Recommended enterprise controls

  • Use repository.allowedSaveLocations as the top-level allow-list for all writes.
  • Use repository.allowedTenantIds to restrict corporate-boundary writes to approved tenant IDs.
  • Keep paths.allowedWriteRoots as an infrastructure boundary and allowedSaveLocations as a business-policy boundary.
  • Optional user-flow tools:
    • repo.getAuthStatus to detect whether runtime credentials are present.
    • repo.requestAuthPrompt to return user-facing sign-in instructions for GitHub or M365.

Safety & Limitations

  • Scripts and commands are never executed by this server.
  • Credentials and secrets must not be stored in scripts; use appropriate secret-storage mechanisms instead.
  • Behavior is driven by JSON config and may be restricted by risk level and organizational policy.

Development

  • Tech stack: Node.js (LTS), TypeScript.

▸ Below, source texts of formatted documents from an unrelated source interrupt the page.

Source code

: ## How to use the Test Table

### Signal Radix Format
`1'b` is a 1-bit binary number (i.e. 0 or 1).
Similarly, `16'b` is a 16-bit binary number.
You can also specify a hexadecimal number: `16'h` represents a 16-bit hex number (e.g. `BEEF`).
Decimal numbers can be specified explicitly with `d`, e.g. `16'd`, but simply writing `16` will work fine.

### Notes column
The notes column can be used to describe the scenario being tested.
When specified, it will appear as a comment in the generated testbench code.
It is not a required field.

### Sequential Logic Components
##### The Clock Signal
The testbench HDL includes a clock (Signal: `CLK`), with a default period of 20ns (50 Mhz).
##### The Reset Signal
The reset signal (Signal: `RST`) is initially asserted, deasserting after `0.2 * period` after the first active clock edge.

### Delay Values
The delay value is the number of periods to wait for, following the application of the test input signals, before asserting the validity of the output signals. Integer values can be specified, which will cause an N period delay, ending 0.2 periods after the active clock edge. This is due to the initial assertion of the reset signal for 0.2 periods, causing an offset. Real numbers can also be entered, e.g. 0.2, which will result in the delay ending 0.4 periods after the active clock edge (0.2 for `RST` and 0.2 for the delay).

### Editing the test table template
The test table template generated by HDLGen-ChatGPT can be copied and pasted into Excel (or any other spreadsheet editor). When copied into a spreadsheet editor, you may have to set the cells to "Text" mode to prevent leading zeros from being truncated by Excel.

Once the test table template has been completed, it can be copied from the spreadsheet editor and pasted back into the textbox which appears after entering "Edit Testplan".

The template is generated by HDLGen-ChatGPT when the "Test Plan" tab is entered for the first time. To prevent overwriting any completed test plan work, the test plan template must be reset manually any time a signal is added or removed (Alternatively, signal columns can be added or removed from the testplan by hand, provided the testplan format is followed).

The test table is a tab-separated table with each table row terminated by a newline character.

  • Basic structure (planned):

    • src/ – server entrypoint, config loader, modes, safety, logging, prompts.
    • config/ – JSON configuration files.
    • tests/ – automated tests for config, modes, and safety behavior.
  • Local commands:

    • npm run build – compile source TypeScript.
    • npm test – compile tests and run Node built-in test runner.

MCP JSON-RPC Examples

  • tools/list request:

    • method: tools/list
    • params: omitted
  • tools/call request (enabled tool):

    • method: tools/call
    • params:
      • name: explain
      • arguments: { "scriptText": "Write-Host 'hello'" }
  • tools/call request (disabled tool):

    • method: tools/call
    • params:
      • name: disabled mode id (for example update if disabled in config)
      • arguments: tool input object
    • expected behavior: response result.isError = true with policy message.
  • common error responses:

    • -32600 invalid request envelope
    • -32601 method not found
    • -32602 invalid params for tools/call

Roadmap

  • Add one-click install/onboarding option in repository README for VS Code users.
  • Add instructions for connecting to a local instance from Copilot Studio.
  • Consider expanded Azure publishing guidance after VS Code-first workflow is finalized.